**STUDY MATERIAL**
[Start of section]
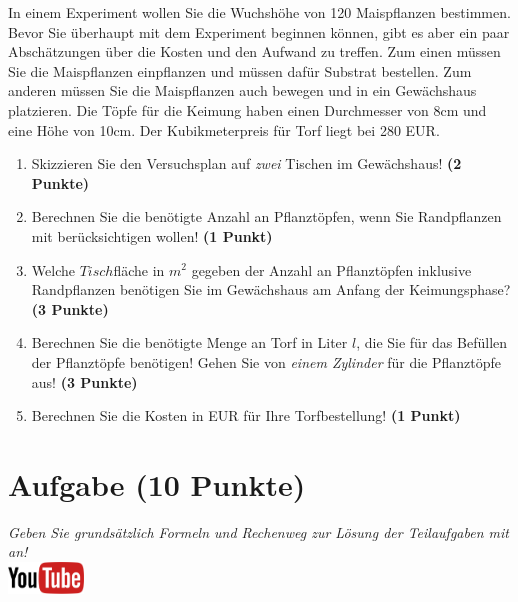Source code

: \documentclass[a4paper, 9pt]{scrartcl}\usepackage[]{graphicx}\usepackage[]{xcolor}
\begin{document}
In einem Experiment wollen Sie die Wuchsh{\"o}he von 120
Maispflanzen bestimmen. Bevor Sie {\"u}berhaupt mit dem Experiment beginnen
k{\"o}nnen, gibt es aber ein paar Absch{\"a}tzungen {\"u}ber die Kosten und den Aufwand
zu treffen. Zum einen m{\"u}ssen Sie die Maispflanzen einpflanzen und m{\"u}ssen
daf{\"u}r Substrat bestellen. Zum anderen m{\"u}ssen Sie die Maispflanzen auch
bewegen und in ein Gew{\"a}chshaus platzieren. Die T{\"o}pfe f{\"u}r die Keimung haben
einen Durchmesser von 8cm und eine H{\"o}he von 10cm. Der
Kubikmeterpreis f{\"u}r Torf liegt bei 280 EUR.

\begin{enumerate}
\item Skizzieren Sie den Versuchsplan auf \textit{zwei} Tischen im
  Gew{\"a}chshaus! \textbf{(2 Punkte)}
\item Berechnen Sie die ben{\"o}tigte Anzahl an Pflanzt{\"o}pfen, wenn Sie
  Randpflanzen mit ber{\"u}cksichtigen wollen! \textbf{(1 Punkt)}
\item Welche $Tisch$fl{\"a}che in $m^2$ gegeben der Anzahl an
  Pflanzt{\"o}pfen inklusive Randpflanzen ben{\"o}tigen Sie im Gew{\"a}chshaus am
  Anfang der Keimungsphase?  \textbf{(3 Punkte)}
\item Berechnen Sie die ben{\"o}tigte Menge an Torf in Liter $l$, die Sie f{\"u}r
  das Bef{\"u}llen der Pflanzt{\"o}pfe ben{\"o}tigen! Gehen Sie von \textit{einem
    Zylinder} f{\"u}r die Pflanzt{\"o}pfe aus!  \textbf{(3 Punkte)}
\item Berechnen Sie die Kosten in EUR f{\"u}r Ihre Torfbestellung! \textbf{(1
    Punkt)}
\end{enumerate}



 
\clearpage

\section{Aufgabe \hfill (10 Punkte)}

\textit{Geben Sie grunds{\"a}tzlich Formeln und Rechenweg zur L{\"o}sung der
  Teilaufgaben mit an!} \\[1Ex]

\hfill\href{https://youtu.be/aBxLkdF-c4M}{\includegraphics[width =
  2cm]{img/youtube}} %
\hspace{2Ex}
\end{document}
[End of section]
**WORK REQUEST**
Read through the entries above and copy each line that has the string "hfill" in it.

**PROBLEM SOLUTION**
\section{Aufgabe \hfill (10 Punkte)}
\hfill\href{https://youtu.be/aBxLkdF-c4M}{\includegraphics[width =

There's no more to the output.